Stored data

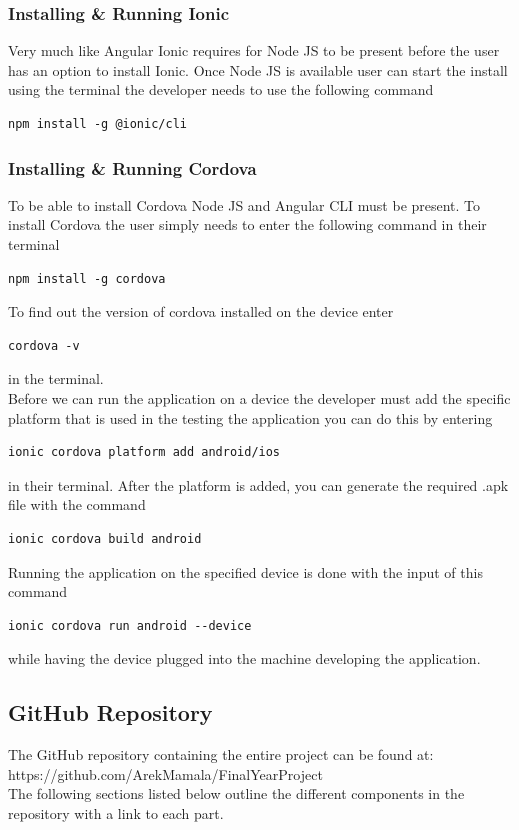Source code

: \documentclass[a4paper,12pt]{report}
\begin{document}
\subsubsection{Installing \& Running Ionic }
Very much like Angular Ionic requires for Node JS to be present before the user has an option to install Ionic.
Once Node JS is available user can start the install using the terminal the developer needs to use the following command 
\begin{verbatim}
npm install -g @ionic/cli    
\end{verbatim}


\subsubsection{Installing \& Running Cordova }
To be able to install Cordova Node JS and Angular CLI must be present. To install Cordova the user simply needs to enter the following command in their terminal
\begin{verbatim}
npm install -g cordova
\end{verbatim}
To find out the version of cordova installed on the device enter 
\begin{verbatim}
cordova -v
\end{verbatim}
in the terminal.\cite{cordova}\\
\newpage
Before we can run the application on a device the developer must add the specific platform that is used in the testing the application you can do this by entering
\begin{verbatim}
ionic cordova platform add android/ios
\end{verbatim}
in their terminal.
After the platform is added, you can generate the required .apk file with the command 
\begin{verbatim}
ionic cordova build android
\end{verbatim}

Running the application on the specified device is done with the input of this command 
\begin{verbatim}
ionic cordova run android --device   
\end{verbatim} while having the device plugged into the machine developing the application. \cite{cordovaRun}


\subsection{GitHub Repository}
The GitHub repository containing the entire project can be found at:\\ 
https://github.com/ArekMamala/FinalYearProject\\
The following sections listed below outline the different components in the repository with a link to each part.
\end{document}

* _WHAT THE TASK ASKS_
Repeat each entry exactly as given; no pictures belong in the copy.

* _TASK OUTPUT_
Source code

: \documentclass[a4paper,12pt]{report}
\begin{document}
\subsubsection{Installing \& Running Ionic }
Very much like Angular Ionic requires for Node JS to be present before the user has an option to install Ionic.
Once Node JS is available user can start the install using the terminal the developer needs to use the following command 
\begin{verbatim}
npm install -g @ionic/cli    
\end{verbatim}


\subsubsection{Installing \& Running Cordova }
To be able to install Cordova Node JS and Angular CLI must be present. To install Cordova the user simply needs to enter the following command in their terminal
\begin{verbatim}
npm install -g cordova
\end{verbatim}
To find out the version of cordova installed on the device enter 
\begin{verbatim}
cordova -v
\end{verbatim}
in the terminal.\cite{cordova}\\
\newpage
Before we can run the application on a device the developer must add the specific platform that is used in the testing the application you can do this by entering
\begin{verbatim}
ionic cordova platform add android/ios
\end{verbatim}
in their terminal.
After the platform is added, you can generate the required .apk file with the command 
\begin{verbatim}
ionic cordova build android
\end{verbatim}

Running the application on the specified device is done with the input of this command 
\begin{verbatim}
ionic cordova run android --device   
\end{verbatim} while having the device plugged into the machine developing the application. \cite{cordovaRun}


\subsection{GitHub Repository}
The GitHub repository containing the entire project can be found at:\\ 
https://github.com/ArekMamala/FinalYearProject\\
The following sections listed below outline the different components in the repository with a link to each part.
\end{document}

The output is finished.